10) Até que tal se verifique não se pode, nem se deve, falar de qualquer situação consolidada do ponto de vista jurídico e não só.

11) O acto impugnado deve ser perspectivado como acto interno, enquadrando-se no âmbito das relações inter-orgânicas, pelo que, consequentemente, apenas indirectamente se poderá reflectir no ordenamento jurídico geral.

12) O acto impugnado, como mero acto de trâmite, preparatório e instrumental que é, limita-se a autorizar e a homologar a abertura do concurso, não sendo legítimo fazer-se do mesmo qualquer outra leitura de cariz mais abrangente.

13) O despacho ministerial impugnado é, sem aporias, um acto inimpugnável.
14) O sentido da decisão do acórdão recorrido apresenta-se como compaginável com as asserções jurídicas habituais nesta matéria e não coonestadas com erro flagrante ou palmar, tendo sido dado efectivo cumprimento à moldura legal aplicável, designadamente ao consignado no artº 51º do CPTA.

15) De igual modo, não se regista qualquer violação ao estatuído no nº 4 do artº 268º da CRP.

*
Por acórdão proferido a fls. 640 e segs., foi a revista liminarmente admitida, nos termos do nº 5 do artº 150º do CPTA.

Foi cumprido o artº 146º, nº 1 do CPTA, nada tendo dito o MP.
Após vista aos Ex.mos Adjuntos, vêm agora os autos à conferência, para decisão.
*

II- OS FACTOS

O acórdão recorrido considerou provados os seguintes factos:

1- A Recorrente exerce a profissão de Notária no Cartório Notarial de Nisa, sendo funcionária dos serviços externos da Direcção Geral dos Registos e Notariado, serviço do Estado integrado no Ministério da Justiça.

2- No DR, II Série nº 93, de 20 de Abril de 2004, foi publicado o Aviso nº 4994/2004, onde foi autorizada e homologada a abertura de concurso para a atribuição de licenças de instalação de cartório notarial.

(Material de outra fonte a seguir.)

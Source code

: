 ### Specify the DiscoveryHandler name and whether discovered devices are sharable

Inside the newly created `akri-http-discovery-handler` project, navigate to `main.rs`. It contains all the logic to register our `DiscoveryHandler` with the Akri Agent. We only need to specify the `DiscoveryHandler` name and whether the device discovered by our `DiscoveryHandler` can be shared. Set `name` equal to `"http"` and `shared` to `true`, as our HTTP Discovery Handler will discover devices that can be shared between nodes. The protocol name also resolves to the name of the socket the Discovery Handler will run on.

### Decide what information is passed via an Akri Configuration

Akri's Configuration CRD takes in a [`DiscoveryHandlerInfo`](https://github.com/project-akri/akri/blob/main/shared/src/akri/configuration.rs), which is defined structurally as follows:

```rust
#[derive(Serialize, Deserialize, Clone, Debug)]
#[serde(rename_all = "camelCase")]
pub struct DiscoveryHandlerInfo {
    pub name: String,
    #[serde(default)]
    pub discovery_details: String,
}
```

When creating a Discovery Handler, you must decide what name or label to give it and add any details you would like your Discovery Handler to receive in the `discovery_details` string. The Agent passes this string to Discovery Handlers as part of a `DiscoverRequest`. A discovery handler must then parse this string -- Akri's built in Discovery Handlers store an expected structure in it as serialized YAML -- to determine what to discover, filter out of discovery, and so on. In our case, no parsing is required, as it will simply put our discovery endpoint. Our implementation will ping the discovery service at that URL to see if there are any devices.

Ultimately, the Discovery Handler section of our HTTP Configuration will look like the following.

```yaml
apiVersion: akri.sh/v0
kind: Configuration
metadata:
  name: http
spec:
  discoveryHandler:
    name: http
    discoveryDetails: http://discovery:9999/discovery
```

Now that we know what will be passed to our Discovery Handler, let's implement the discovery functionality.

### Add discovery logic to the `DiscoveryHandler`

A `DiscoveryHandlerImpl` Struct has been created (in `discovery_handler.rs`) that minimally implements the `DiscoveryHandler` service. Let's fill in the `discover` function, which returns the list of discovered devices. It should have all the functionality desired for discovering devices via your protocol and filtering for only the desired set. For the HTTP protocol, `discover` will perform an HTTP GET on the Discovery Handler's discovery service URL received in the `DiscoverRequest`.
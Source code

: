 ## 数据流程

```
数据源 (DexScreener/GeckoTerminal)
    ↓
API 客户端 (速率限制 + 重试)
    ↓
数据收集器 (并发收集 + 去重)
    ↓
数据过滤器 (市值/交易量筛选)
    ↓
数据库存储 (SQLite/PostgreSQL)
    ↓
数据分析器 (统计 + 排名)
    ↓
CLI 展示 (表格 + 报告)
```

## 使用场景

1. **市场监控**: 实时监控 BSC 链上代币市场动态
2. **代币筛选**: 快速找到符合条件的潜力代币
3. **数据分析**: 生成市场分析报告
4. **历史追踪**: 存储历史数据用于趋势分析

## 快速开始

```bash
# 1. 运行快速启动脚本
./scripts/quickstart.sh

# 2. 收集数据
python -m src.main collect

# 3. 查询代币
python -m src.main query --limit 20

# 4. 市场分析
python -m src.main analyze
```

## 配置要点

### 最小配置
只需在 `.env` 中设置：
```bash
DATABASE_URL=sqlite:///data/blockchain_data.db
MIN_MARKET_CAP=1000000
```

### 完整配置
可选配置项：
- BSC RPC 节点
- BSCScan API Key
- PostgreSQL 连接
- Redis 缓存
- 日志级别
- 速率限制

3- A ora Recorrente candidatou-se à atribuição de licença de instalação do Cartório Notarial de Nisa e do seu requerimento consta a declaração de reserva feita nos termos do artº 56º, nº 1 e 2 do CPTA.

*
III- O DIREITO

1. A questão jurídica objecto da presente revista é a de saber se o acórdão recorrido, ao julgar verificada a excepção de inimpugnabilidade do despacho da Senhora Ministra da Justiça de 30.03.2004, que autorizou e homologou a abertura do concurso para a atribuição de licenças de instalação de cartório notarial, despacho cuja nulidade foi peticionada na presente acção, violou os artº 2º, nº 1 e 51º, nº 1 do CPTA e o artº 268º, nº 4 da CRP, como pretende a recorrente (cf. conclusões 7ª a 14ª das alegações de recurso, supra transcritas).

O acórdão recorrido alicerçou a sua decisão nos seguintes fundamentos:
«… o acto em crise que autorizou e homologou a abertura do concurso porque se insere num acto complexo de formação sucessiva, inscreve-se no domínio das “decisões administrativas preliminares”, assumindo a natureza de um acto interno de autorização, integrativo da validade do acto de abertura do concurso.

Como tal, é um acto interno que não contém em si lesividade autónoma para os particulares, porquanto o seu destinatário é o órgão beneficiário da autorização e homologação, enquanto condição necessária à abertura do concurso.

Não tendo, pois, o acto em questão efeitos externos imediatos necessariamente é desprovido de lesividade actual, no âmbito da causa de pedir, para os direitos e interesses que a ora Recorrente veio defender.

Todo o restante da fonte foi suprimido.